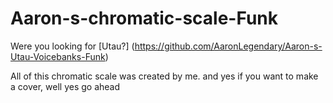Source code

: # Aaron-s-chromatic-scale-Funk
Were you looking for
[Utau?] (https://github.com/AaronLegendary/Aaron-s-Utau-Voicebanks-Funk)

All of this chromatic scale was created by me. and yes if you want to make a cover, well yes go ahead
■ ■ ■ ■ ■
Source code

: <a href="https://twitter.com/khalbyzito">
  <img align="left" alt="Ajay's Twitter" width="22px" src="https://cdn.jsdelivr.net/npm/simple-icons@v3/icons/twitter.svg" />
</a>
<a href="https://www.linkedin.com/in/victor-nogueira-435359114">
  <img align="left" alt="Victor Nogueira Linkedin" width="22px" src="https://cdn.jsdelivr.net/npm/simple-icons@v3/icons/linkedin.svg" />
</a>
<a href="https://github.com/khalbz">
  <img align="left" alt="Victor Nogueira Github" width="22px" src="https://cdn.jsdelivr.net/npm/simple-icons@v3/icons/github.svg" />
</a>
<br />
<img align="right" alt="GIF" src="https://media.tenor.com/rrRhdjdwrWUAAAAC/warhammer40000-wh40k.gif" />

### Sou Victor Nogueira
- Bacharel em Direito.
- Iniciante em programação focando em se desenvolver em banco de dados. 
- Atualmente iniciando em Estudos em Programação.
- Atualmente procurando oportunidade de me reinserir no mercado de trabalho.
■ ■ ■ ■ ■
Would you return all lines from the preceding listing that contain the word "Funk"?

: # Aaron-s-chromatic-scale-Funk
[Utau?] (https://github.com/AaronLegendary/Aaron-s-Utau-Voicebanks-Funk)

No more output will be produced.